Anyone, and particularly a woman with thyroid problems, is subject to things like weight gain, lipid abnormalities etc. It goes without saying that if she can keep her lipid profile under control through dietary stuff, she would really be taking care of some cardiac risk factors as a thyroid patient. There are some lipid lowering medicines that are actually contra-indicated if you are on thyroid medication.

I have myself tried using flax seeds for 1-2 months, with an encouraging lowering of my diastolic blood pressure; it was not alarming to start with, but when you are 50 plus, and little signs show up here and there, you need to be on the watch.

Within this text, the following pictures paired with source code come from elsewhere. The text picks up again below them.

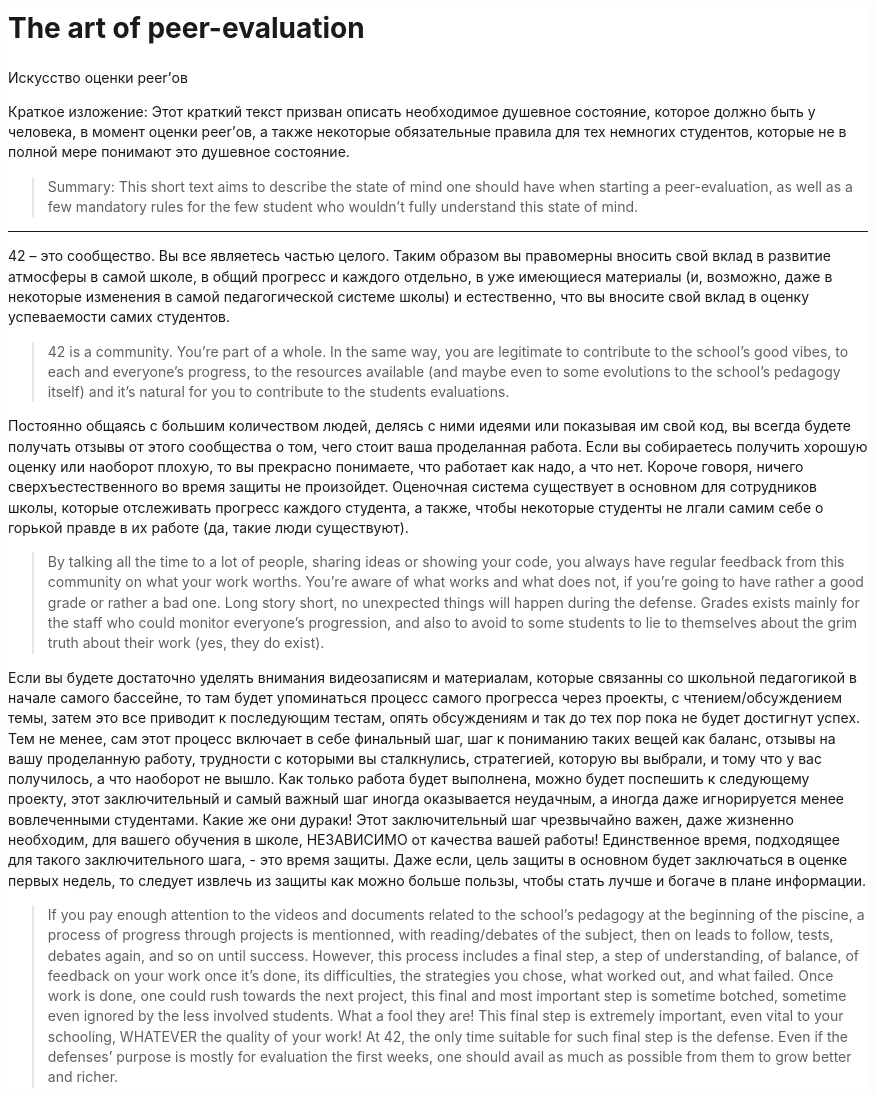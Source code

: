 # The art of peer-evaluation #
Искусство оценки peer’ов  

Краткое изложение: Этот краткий текст призван описать необходимое душевное состояние, которое должно быть у человека, в момент оценки peer’ов, а также некоторые обязательные правила для тех немногих студентов, которые не в полной мере понимают это душевное состояние.
> Summary: This short text aims to describe the state of mind one should have when starting a peer-evaluation, as well as a few mandatory rules for the few student who wouldn’t fully understand this state of mind.

------------

42 – это сообщество. Вы все являетесь частью целого. Таким образом вы правомерны вносить свой вклад в развитие атмосферы в самой школе, в общий прогресс и каждого отдельно, в уже имеющиеся материалы (и, возможно, даже в некоторые изменения в самой педагогической системе школы) и естественно, что вы вносите свой вклад в оценку успеваемости самих студентов.
> 42 is a community. You’re part of a whole. In the same way, you are legitimate to contribute to the school’s good vibes, to each and everyone’s progress, to the resources available (and maybe even to some evolutions to the school’s pedagogy itself) and it’s natural for you to contribute to the students evaluations.

Постоянно общаясь с большим количеством людей, делясь с ними идеями или показывая им свой код, вы всегда будете получать отзывы от этого сообщества о том, чего стоит ваша проделанная работа. Если вы собираетесь получить хорошую оценку или наоборот плохую, то вы прекрасно понимаете, что работает как надо, а что нет. Короче говоря, ничего сверхъестественного во время защиты не произойдет. Оценочная система существует в основном для сотрудников школы, которые отслеживать прогресс каждого студента, а также, чтобы некоторые студенты не лгали самим себе о горькой правде в их работе (да, такие люди существуют).
> By talking all the time to a lot of people, sharing ideas or showing your code, you always have regular feedback from this community on what your work worths. You’re aware of what works and what does not, if you’re going to have rather a good grade or rather a bad one. Long story short, no unexpected things will happen during the defense. Grades exists mainly for the staff who could monitor everyone’s progression, and also to avoid to some students to lie to themselves about the grim truth about their work (yes, they do exist).
    
Если вы будете достаточно уделять внимания видеозаписям и материалам, которые связанны со школьной педагогикой в начале самого бассейне, то там будет упоминаться процесс самого прогресса через проекты, с чтением/обсуждением темы, затем это все приводит к последующим тестам, опять обсуждениям и так до тех пор пока не будет достигнут успех. Тем не менее, сам этот процесс включает в себе финальный шаг, шаг к пониманию таких вещей как баланс, отзывы на вашу проделанную работу, трудности с которыми вы сталкнулись, стратегией, которую вы выбрали, и тому что у вас получилось, а что наоборот не вышло. Как только работа будет выполнена, можно будет поспешить к следующему проекту, этот заключительный и самый важный шаг иногда оказывается неудачным, а иногда даже игнорируется менее вовлеченными студентами. Какие же они дураки! Этот заключительный шаг чрезвычайно важен, даже жизненно необходим, для вашего обучения в школе, НЕЗАВИСИМО от качества вашей работы! Единственное время, подходящее для такого заключительного шага, - это время защиты. Даже если, цель защиты в основном будет заключаться в оценке первых недель, то следует извлечь из защиты как можно больше пользы, чтобы стать лучше и богаче в плане информации.
> If you pay enough attention to the videos and documents related to the school’s pedagogy at the beginning of the piscine, a process of progress through projeсts is mentionned, with reading/debates of the subject, then on leads to follow, tests, debates again, and so on until success. However, this process includes a final step, a step of understanding, of balance, of feedback on your work once it’s done, its difficulties, the strategies you chose, what worked out, and what failed. Once work is done, one could rush towards the next project, this final and most important step is sometime botched, sometime even ignored by the less involved students. What a fool they are! This final step is extremely important, even vital to your schooling, WHATEVER the quality of your work! At 42, the only time suitable for such final step is the defense. Even if the defenses’ purpose is mostly for evaluation the first weeks, one should avail as much as possible from them to grow better and richer.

There are a few things one needs to bear in mind while using flax seeds . (Flax oil, as such, is not easily available in India). It's best to lightly roast the seeds, either in a kadhai till they start crackling (similar to til or sesame seeds). Raw Flax seeds, contain a substance called cyanate, which can be harmful to the body in larger quantities.
  • Avoid eating flax seeds whole. They have the nasty habit of leaving your body in the same condition they came in ....
  • Ideally , one should grind the roasted flax seeds, This is easily done in a grinder. The recommended amount per day, is about 1-2 tablespoons.

  • People who suffer from constipation, may find these a useful change. Conversely, those whose intestines go into peristalsis at the slightest excitement, may find that they need to take a lesser daily quantity. (In case you are wonderingwhat I am saying, it means that overindulgence in these may cause increased trips to the toilet).

  • A decent combination, just learnt from the lady who helps me at home : FLAX SEED chutney !

    --Grind together 250 gms roasted flax seeds, a big palmful of dried red chillies, and 1-2 whole garlic (the whole thing). Add salt to taste. Enjoy on toast, curd rice, boiled veggies, dal-rice , what else.......
    (On second thoughts, this is like manna from heaven for cardiac types....flax, garlic, frying, )

    ---For those who are anti-garlic, a ground mixture of dried kadhipatta leaves,
    flax seeds and dried red chillies is also very tasty.

    --- Make a delcious mixture of juice of a few lemons, salt, red chilly powder, fenugreek powder(methi), haldi (turmeric), and add in ground flax seeds chutney, or just plain ground seeds. This makes a delicious sandwhich spread.